A drug delivery system (DDS) consists of various formulation which enable therapeutic substance to reach the desired site of action specifically without going to non-target sites [1]. In nano drug delivery systems (NDDS), different biodegradable and biocompatible materials with size approximately 10-100 nm are utilized as nanocarriers [2][3]. These nanocarriers can be either natural or synthetic polymers, lipids, and metals such as nanoparticles [1][2][3][4]. Although NDDS have been used with several drugs including anti-cancer drugs [5][6][7], very few have been approved for use in humans by the Food and Drug Administration [8]. Cytotoxicity and rapid clearance of most of the synthetic NDDS via the mononuclear phagocyte system or reticuloendothelial system have been major bottlenecks in their transition from bench to bedside in clinical setting [9][10]. Several approaches have been employed to modify the nanoparticles (NPs). One example is coating the NPs with polyethylene glycol (PEG); this enhanced circulation time but impeded interaction between the target cells or tissues and the NDDS, thereby interfering with their biodistribution [11][12][13]. Another approach is to look for natural DDS, which could be expected to yield higher therapeutic value owing to their better in vivo biocompatibility as compared to the synthetic NDDS [14][15][16]. Extracellular vesicles (EVs) are natural nanovesicles released from most cells and biofluids; they carry various cargo including nucleic acids, proteins, and lipids [17]. EVs have attracted tremendous attention in the context of NDDS due to their ability to facilitate intracellular communication and the transportation of cargo to the target recipient cells [18][19]. Based on their size range and biogenesis, EVs are categorized into three major types, namely exosomes, microvesicles (MVs), and apoptotic bodies (ABs) [20]. Exosomes are of endocytic origin. They have sizes in the range of 30–100 nm; structurally, exosomes are composed of a lipid bilayer carrying cargoes of different composition including functional proteins, DNA, mRNA, miRNA, and lncRNA (Figure 1) [21][22][23].
Figure 1. Representative structure of an exosome and its composition.

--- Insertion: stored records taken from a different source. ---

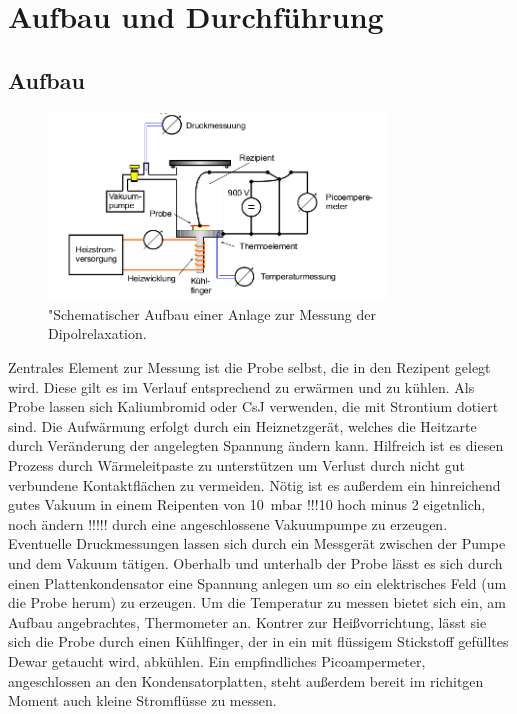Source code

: \section{Aufbau und Durchführung}
\subsection{Aufbau}
\begin{figure}
    \centering
    \includegraphics[width=0.8\textwidth]{bilder/Aufbau.png}
    \caption{"Schematischer Aufbau einer Anlage zur Messung der Dipolrelaxation.
            \cite{skript}}
    \label{fig:aufbau}
\end{figure}

Zentrales Element zur Messung ist die Probe selbst, die in den Rezipent gelegt wird. Diese gilt es im Verlauf entsprechend
zu erwärmen und zu kühlen. Als Probe lassen sich Kaliumbromid oder CsJ verwenden, die mit Strontium
dotiert sind. Die Aufwärmung erfolgt durch ein Heiznetzgerät, welches die Heitzarte durch Veränderung der angelegten Spannung ändern kann.
Hilfreich ist es diesen Prozess durch Wärmeleitpaste zu unterstützen um
Verlust durch nicht gut verbundene Kontaktflächen zu vermeiden.
Nötig ist es außerdem ein hinreichend gutes Vakuum in einem Reipenten von \SI{10}{\milli\bar} !!!10 hoch minus 2 eigetnlich, noch ändern !!!!! 
durch eine angeschlossene Vakuumpumpe zu erzeugen.
Eventuelle Druckmessungen  lassen sich durch ein Messgerät zwischen der Pumpe und dem Vakuum tätigen.
Oberhalb und unterhalb der Probe lässt es sich durch einen Plattenkondensator eine Spannung anlegen um so ein 
elektrisches Feld (um die Probe herum) zu erzeugen. Um die Temperatur zu messen bietet sich ein, am Aufbau angebrachtes, Thermometer an.
Kontrer zur Heißvorrichtung, lässt sie sich die Probe durch einen Kühlfinger, der in ein mit flüssigem Stickstoff gefülltes Dewar getaucht wird, 
abkühlen.
Ein empfindliches Picoampermeter, angeschlossen an den Kondensatorplatten, steht außerdem bereit im richitgen Moment auch kleine
Stromflüsse zu messen.

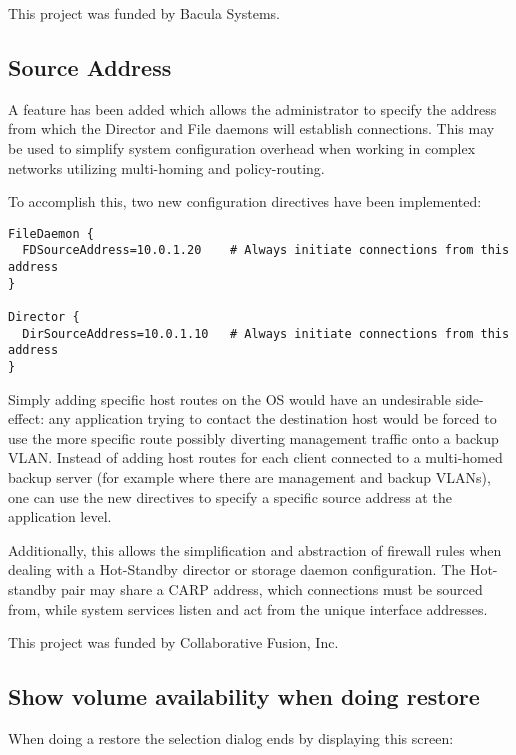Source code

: This project was funded by Bacula Systems.

\subsection{Source Address}

A feature has been added which allows the administrator to specify the address
from which the Director and File daemons will establish connections.  This
may be used to simplify system configuration overhead when working in complex
networks utilizing multi-homing and policy-routing.

To accomplish this, two new configuration directives have been implemented:
\begin{verbatim}
FileDaemon {
  FDSourceAddress=10.0.1.20    # Always initiate connections from this address
}

Director {
  DirSourceAddress=10.0.1.10   # Always initiate connections from this address
}
\end{verbatim}

Simply adding specific host routes on the OS
would have an undesirable side-effect: any
application trying to contact the destination host would be forced to use the
more specific route possibly diverting management traffic onto a backup VLAN.
Instead of adding host routes for each client connected to a multi-homed backup
server (for example where there are management and backup VLANs), one can
use the new directives to specify a specific source address at the application
level.

Additionally, this allows the simplification and abstraction of firewall rules
when dealing with a Hot-Standby director or storage daemon configuration.  The
Hot-standby pair may share a CARP address, which connections must be sourced
from, while system services listen and act from the unique interface addresses.

This project was funded by Collaborative Fusion, Inc.

\subsection{Show volume availability when doing restore}

When doing a restore the selection dialog ends by displaying this
screen:

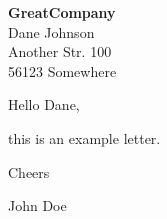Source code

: \begin{letter}{\textbf{GreatCompany} \\ Dane Johnson \\ Another Str. 100 \\ 56123 Somewhere}
\onehalfspacing


\opening{Hello Dane,}

this is an example letter.

\vspace{\baselineskip}

Cheers

John Doe
\end{letter}
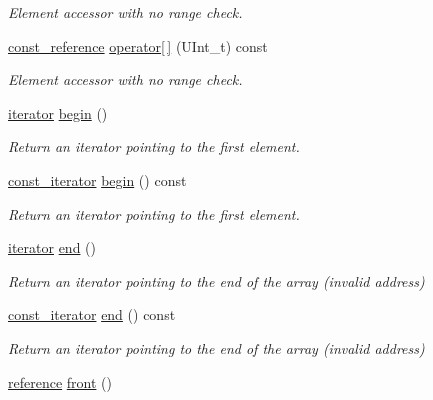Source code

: \begin{DoxyCompactItemize}
\begin{DoxyCompactList}\small\item\em Element accessor with no range check. \end{DoxyCompactList}\item 
\hyperlink{classpanda_1_1Container_a336135bd19b8b176006d8e7413c8c8f1}{const\-\_\-reference} \hyperlink{classpanda_1_1Container_ad2052c3a54d9bd52f988bd7e1b8704d3}{operator\mbox{[}$\,$\mbox{]}} (U\-Int\-\_\-t) const 
\begin{DoxyCompactList}\small\item\em Element accessor with no range check. \end{DoxyCompactList}\item 
\hyperlink{classpanda_1_1Container_a6cc72f63b5ff916743cfd82f3d06aace}{iterator} \hyperlink{classpanda_1_1Container_ab7c524e0bda448e2b1ef3ba88f820a93}{begin} ()
\begin{DoxyCompactList}\small\item\em Return an iterator pointing to the first element. \end{DoxyCompactList}\item 
\hyperlink{classpanda_1_1Container_a0f9926d6b9fa94064fdbe119f0da78ed}{const\-\_\-iterator} \hyperlink{classpanda_1_1Container_ab877d1d6d361a300aa917836f0c8876e}{begin} () const 
\begin{DoxyCompactList}\small\item\em Return an iterator pointing to the first element. \end{DoxyCompactList}\item 
\hyperlink{classpanda_1_1Container_a6cc72f63b5ff916743cfd82f3d06aace}{iterator} \hyperlink{classpanda_1_1Container_ac063e06f3e792ff475f28cd502abf843}{end} ()
\begin{DoxyCompactList}\small\item\em Return an iterator pointing to the end of the array (invalid address) \end{DoxyCompactList}\item 
\hyperlink{classpanda_1_1Container_a0f9926d6b9fa94064fdbe119f0da78ed}{const\-\_\-iterator} \hyperlink{classpanda_1_1Container_a90cc2a139fc2289aa5b5f627b07486f4}{end} () const 
\begin{DoxyCompactList}\small\item\em Return an iterator pointing to the end of the array (invalid address) \end{DoxyCompactList}\item 
\hyperlink{classpanda_1_1Container_a3b6330ccf0d9ed33975d098520f103cb}{reference} \hyperlink{classpanda_1_1Container_a918c69810c2cc57f136bea5a2d5ef617}{front} ()

\end{DoxyCompactItemize}
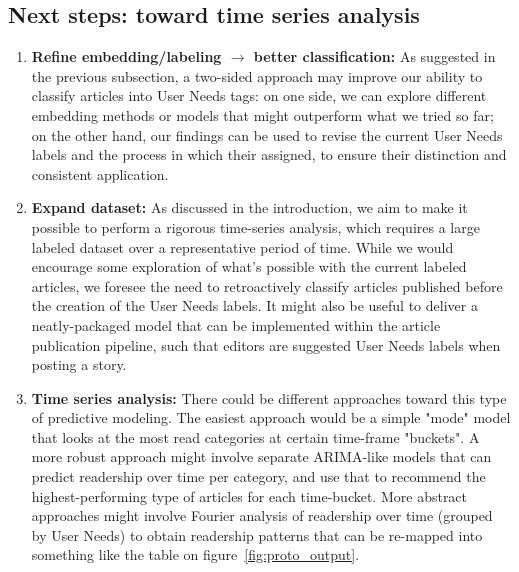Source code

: \documentclass[11pt]{article}
\begin{document}
\subsection{Next steps: toward time series analysis}
\begin{enumerate}
    \item \textbf{Refine embedding/labeling $\rightarrow$ better classification:}
    As suggested in the previous subsection, a two-sided approach may improve our ability to classify articles into User Needs tags: on one side, we can explore different embedding methods or models that might outperform what we tried so far; on the other hand, our findings can be used to revise the current User Needs labels and the process in which their assigned, to ensure their distinction and consistent application.
    \item \textbf{Expand dataset:} As discussed in the introduction, we aim to make it possible to perform a rigorous time-series analysis, which requires a large labeled dataset over a representative period of time. While we would encourage some exploration of what's possible with the current labeled articles, we foresee the need to retroactively classify articles published before the creation of the User Needs labels. It might also be useful to deliver a neatly-packaged model that can be implemented within the article publication pipeline, such that editors are suggested User Needs labels when posting a story.
    \item \textbf{Time series analysis:}  There could be different approaches toward this type of predictive modeling. The easiest approach would be a simple "mode" model that looks at the most read categories at certain time-frame "buckets". A more robust approach might involve separate ARIMA-like models that can predict readership over time per category, and use that to recommend the highest-performing type of articles for each time-bucket. More abstract approaches might involve Fourier analysis of readership over time (grouped by User Needs) to obtain readership patterns that can be re-mapped into something like the table on figure~\ref{fig:proto_output}.
\end{enumerate}



\newpage


\end{document}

The biogenesis of exosomes takes place by inward budding of the plasma membrane that forms the endosome vesicle, and the multivesicular bodies (MVBs). MVBs fuse with lysosomes and degrade or fuse with the plasma membrane and form exosomes which are released from cell into extracellular space (Figure 2A) [24][25]. They are released from various cell types like red blood cells, platelets, lymphocytes, dendritic cells (DCs), epithelial cells, adipocytes, fibroblasts, neural cells, stem cells, and cancer cells [26]. They have also been found in various biofluids such as blood, plasma, urine, cerebrospinal fluid (CSF), milk, amniotic fluid, malignant ascites, saliva, and synovial fluid [27][28][29]. They play a major role in cell-to-cell communication in the signalling pathways of both physiological and pathological processes [30], and transferring molecules such as proteins and RNA from donor cells to recipient cells [27][31]. Various specific proteins are present on the surface of exosomes, such as tetraspanin proteins (CD9, CD63, and CD81) [31], lysosomal protein (Hsp70), tumor sensitive gene 101 (Tsg101), and fusion proteins (annexin, and flotillin) [32]. These proteins are associated with the endosomal pathway, and are characteristic of exosomes, distinguishing them from MVs and ABs. MVs are another set of EVs with size in the range of 100–1000 nm; they are formed and released by budding off cell membrane [33]. In contrast, ABs are in the size range of 50–5000 nm, and are released from cells undergoing apoptosis [34] as shown in Figure 2B, C. Some scientists have subdivided the category of EV into subtypes, partially based on size, marker and biogenesis [35][36]; in this review the term EV refers to the general category, unless we specifically refer to a subgroup.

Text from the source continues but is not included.